» Task details
Copy the data exactly; pictures stay out of the copy.

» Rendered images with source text
━━━

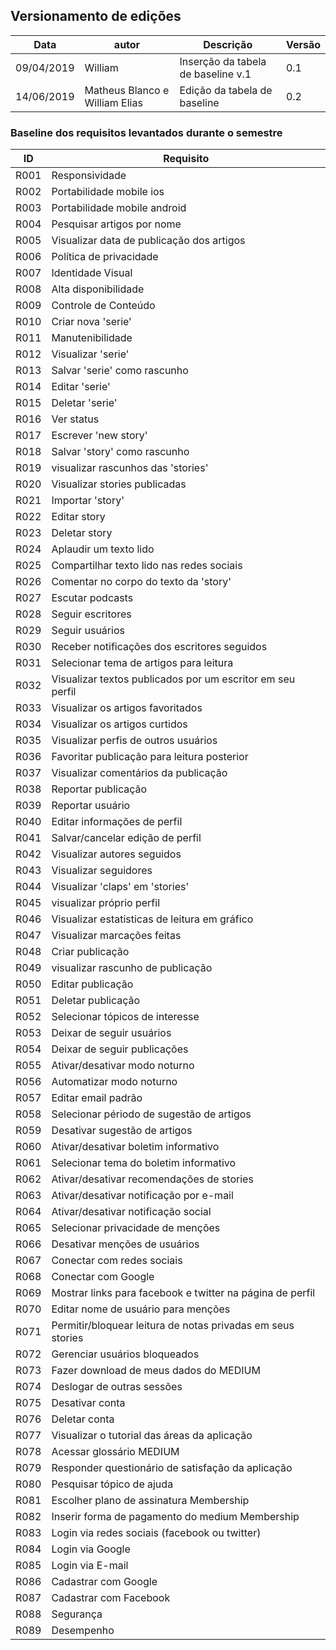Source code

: ## Versionamento de edições
| Data           | autor                | Descrição                           |Versão|
|----------------|----------------------|-------------------------------------|------|
|    09/04/2019  | William              |  Inserção da tabela de baseline v.1 |   0.1|
| 14/06/2019 | Matheus Blanco e William Elias | Edição da tabela de baseline | 0.2|


### Baseline dos requisitos levantados durante o semestre

|   ID |            Requisito                                               | 
|------|-------------------------------------------------------------------| 
| R001 | Responsividade                                                     | 
| R002 | Portabilidade mobile ios                                           | 
| R003 | Portabilidade mobile android                                       | 
| R004 | Pesquisar artigos por nome                                         |
| R005 | Visualizar data de publicação dos artigos                          | 
| R006 | Política de privacidade                                            | 
| R007 | Identidade Visual                             | 
| R008 | Alta disponibilidade                                           | 
| R009 | Controle de Conteúdo                                       | 
| R010 | Criar nova 'serie'                                                 | 
| R011 | Manutenibilidade                                                     | 
| R012 | Visualizar 'serie'                                                   | 
| R013 | Salvar 'serie' como rascunho                                    | 
| R014 | Editar 'serie'                                                       | 
| R015 | Deletar 'serie'                                                      | 
| R016 | Ver status                                                         | 
| R017 | Escrever 'new story'                                           |
| R018 | Salvar 'story' como rascunho                                    |    | 
| R019 | visualizar rascunhos das 'stories'                                              | 
| R020 | Visualizar stories publicadas                                      | 
| R021 | Importar 'story'                                                   | 
| R022 | Editar story                                                       | 
| R023 | Deletar story                                                      | 
| R024 | Aplaudir um texto lido                                             | 
| R025 | Compartilhar texto lido nas redes sociais                  | 
| R026 | Comentar no corpo do texto da 'story'                                        | 
| R027 | Escutar podcasts    | 
| R028 | Seguir escritores                                                  | 
| R029 | Seguir usuários                                                    | 
| R030 | Receber notificações dos escritores seguidos                                                    | 
| R031 | Selecionar tema de artigos para leitura                                        | 
| R032 | Visualizar textos publicados por um escritor em seu perfil         |  
| R033 | Visualizar os artigos favoritados                                         | 
| R034 | Visualizar os artigos curtidos                                            | 
| R035 | Visualizar perfis de outros usuários                               | 
| R036 | Favoritar publicação para leitura posterior                                              | 
| R037 | Visualizar comentários da publicação                               | 
| R038 | Reportar publicação                                                | 
| R039 | Reportar usuário                                                   | 
| R040 | Editar informações de perfil | 
| R041 | Salvar/cancelar edição de perfil                                             | 
| R042 | Visualizar autores seguidos                                        | 
| R043 | Visualizar seguidores                                              | 
| R044 | Visualizar 'claps' em 'stories'                                                 | 
| R045 | visualizar próprio perfil                                          | 
| R046 | Visualizar estatisticas de leitura em gráfico                                 | 
| R047 | Visualizar marcações feitas                                                | 
| R048 | Criar publicação                                                   | 
| R049 | visualizar rascunho de publicação                                               | 
| R050 | Editar publicação|
| R051 | Deletar publicação|
| R052 | Selecionar tópicos de interesse                            | 
| R053 | Deixar de seguir usuários                                          | 
| R054 | Deixar de seguir publicações                                       | 
| R055 | Ativar/desativar modo noturno                                      | 
| R056 | Automatizar modo noturno                                           | 
| R057 | Editar email padrão                                                      | 
| R058 | Selecionar périodo de  sugestão de artigos                         | 
| R059 | Desativar sugestão de artigos                                      | 
| R060 | Ativar/desativar boletim informativo                               | 
| R061 | Selecionar tema do boletim informativo                             | 
| R062 | Ativar/desativar recomendações de stories                          | 
| R063 | Ativar/desativar notificação por e-mail                            | 
| R064 | Ativar/desativar notificação social                                | 
| R065 | Selecionar privacidade de menções                                  | 
| R066 | Desativar menções de usuários                                                 | 
| R067 | Conectar com redes sociais                       | 
| R068 | Conectar com Google                                                | 
| R069 | Mostrar links para facebook e twitter na página de perfil          | 
| R070 | Editar nome de usuário para menções                                            | 
| R071 | Permitir/bloquear leitura de notas privadas em seus stories        | 
| R072 | Gerenciar usuários bloqueados                                      | 
| R073 | Fazer download de meus dados do MEDIUM                                 | 
| R074 | Deslogar de outras sessões                                         | 
| R075 | Desativar conta                                                | 
| R076 | Deletar conta                                                  | 
| R077 | Visualizar o tutorial das áreas da aplicação                                    | 
| R078 | Acessar glossário MEDIUM                                           | 
| R079 | Responder questionário de satisfação da aplicação                               | 
| R080 | Pesquisar tópico de ajuda                                          | 
| R081 | Escolher plano de assinatura Membership                                                     |
| R082 | Inserir forma de pagamento do medium Membership                                         | 
| R083 | Login via redes sociais (facebook ou twitter)                      | 
| R084 | Login via Google                                                   | 
| R085 | Login via E-mail                                                   | 
| R086 | Cadastrar com Google                                               | 
| R087 | Cadastrar com Facebook                                             | 
| R088| Segurança |
| R089| Desempenho |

━━━

» Task result
Source code

: ## Versionamento de edições
| Data           | autor                | Descrição                           |Versão|
|----------------|----------------------|-------------------------------------|------|
|    09/04/2019  | William              |  Inserção da tabela de baseline v.1 |   0.1|
| 14/06/2019 | Matheus Blanco e William Elias | Edição da tabela de baseline | 0.2|


### Baseline dos requisitos levantados durante o semestre

|   ID |            Requisito                                               | 
|------|-------------------------------------------------------------------| 
| R001 | Responsividade                                                     | 
| R002 | Portabilidade mobile ios                                           | 
| R003 | Portabilidade mobile android                                       | 
| R004 | Pesquisar artigos por nome                                         |
| R005 | Visualizar data de publicação dos artigos                          | 
| R006 | Política de privacidade                                            | 
| R007 | Identidade Visual                             | 
| R008 | Alta disponibilidade                                           | 
| R009 | Controle de Conteúdo                                       | 
| R010 | Criar nova 'serie'                                                 | 
| R011 | Manutenibilidade                                                     | 
| R012 | Visualizar 'serie'                                                   | 
| R013 | Salvar 'serie' como rascunho                                    | 
| R014 | Editar 'serie'                                                       | 
| R015 | Deletar 'serie'                                                      | 
| R016 | Ver status                                                         | 
| R017 | Escrever 'new story'                                           |
| R018 | Salvar 'story' como rascunho                                    |    | 
| R019 | visualizar rascunhos das 'stories'                                              | 
| R020 | Visualizar stories publicadas                                      | 
| R021 | Importar 'story'                                                   | 
| R022 | Editar story                                                       | 
| R023 | Deletar story                                                      | 
| R024 | Aplaudir um texto lido                                             | 
| R025 | Compartilhar texto lido nas redes sociais                  | 
| R026 | Comentar no corpo do texto da 'story'                                        | 
| R027 | Escutar podcasts    | 
| R028 | Seguir escritores                                                  | 
| R029 | Seguir usuários                                                    | 
| R030 | Receber notificações dos escritores seguidos                                                    | 
| R031 | Selecionar tema de artigos para leitura                                        | 
| R032 | Visualizar textos publicados por um escritor em seu perfil         |  
| R033 | Visualizar os artigos favoritados                                         | 
| R034 | Visualizar os artigos curtidos                                            | 
| R035 | Visualizar perfis de outros usuários                               | 
| R036 | Favoritar publicação para leitura posterior                                              | 
| R037 | Visualizar comentários da publicação                               | 
| R038 | Reportar publicação                                                | 
| R039 | Reportar usuário                                                   | 
| R040 | Editar informações de perfil | 
| R041 | Salvar/cancelar edição de perfil                                             | 
| R042 | Visualizar autores seguidos                                        | 
| R043 | Visualizar seguidores                                              | 
| R044 | Visualizar 'claps' em 'stories'                                                 | 
| R045 | visualizar próprio perfil                                          | 
| R046 | Visualizar estatisticas de leitura em gráfico                                 | 
| R047 | Visualizar marcações feitas                                                | 
| R048 | Criar publicação                                                   | 
| R049 | visualizar rascunho de publicação                                               | 
| R050 | Editar publicação|
| R051 | Deletar publicação|
| R052 | Selecionar tópicos de interesse                            | 
| R053 | Deixar de seguir usuários                                          | 
| R054 | Deixar de seguir publicações                                       | 
| R055 | Ativar/desativar modo noturno                                      | 
| R056 | Automatizar modo noturno                                           | 
| R057 | Editar email padrão                                                      | 
| R058 | Selecionar périodo de  sugestão de artigos                         | 
| R059 | Desativar sugestão de artigos                                      | 
| R060 | Ativar/desativar boletim informativo                               | 
| R061 | Selecionar tema do boletim informativo                             | 
| R062 | Ativar/desativar recomendações de stories                          | 
| R063 | Ativar/desativar notificação por e-mail                            | 
| R064 | Ativar/desativar notificação social                                | 
| R065 | Selecionar privacidade de menções                                  | 
| R066 | Desativar menções de usuários                                                 | 
| R067 | Conectar com redes sociais                       | 
| R068 | Conectar com Google                                                | 
| R069 | Mostrar links para facebook e twitter na página de perfil          | 
| R070 | Editar nome de usuário para menções                                            | 
| R071 | Permitir/bloquear leitura de notas privadas em seus stories        | 
| R072 | Gerenciar usuários bloqueados                                      | 
| R073 | Fazer download de meus dados do MEDIUM                                 | 
| R074 | Deslogar de outras sessões                                         | 
| R075 | Desativar conta                                                | 
| R076 | Deletar conta                                                  | 
| R077 | Visualizar o tutorial das áreas da aplicação                                    | 
| R078 | Acessar glossário MEDIUM                                           | 
| R079 | Responder questionário de satisfação da aplicação                               | 
| R080 | Pesquisar tópico de ajuda                                          | 
| R081 | Escolher plano de assinatura Membership                                                     |
| R082 | Inserir forma de pagamento do medium Membership                                         | 
| R083 | Login via redes sociais (facebook ou twitter)                      | 
| R084 | Login via Google                                                   | 
| R085 | Login via E-mail                                                   | 
| R086 | Cadastrar com Google                                               | 
| R087 | Cadastrar com Facebook                                             | 
| R088| Segurança |
| R089| Desempenho |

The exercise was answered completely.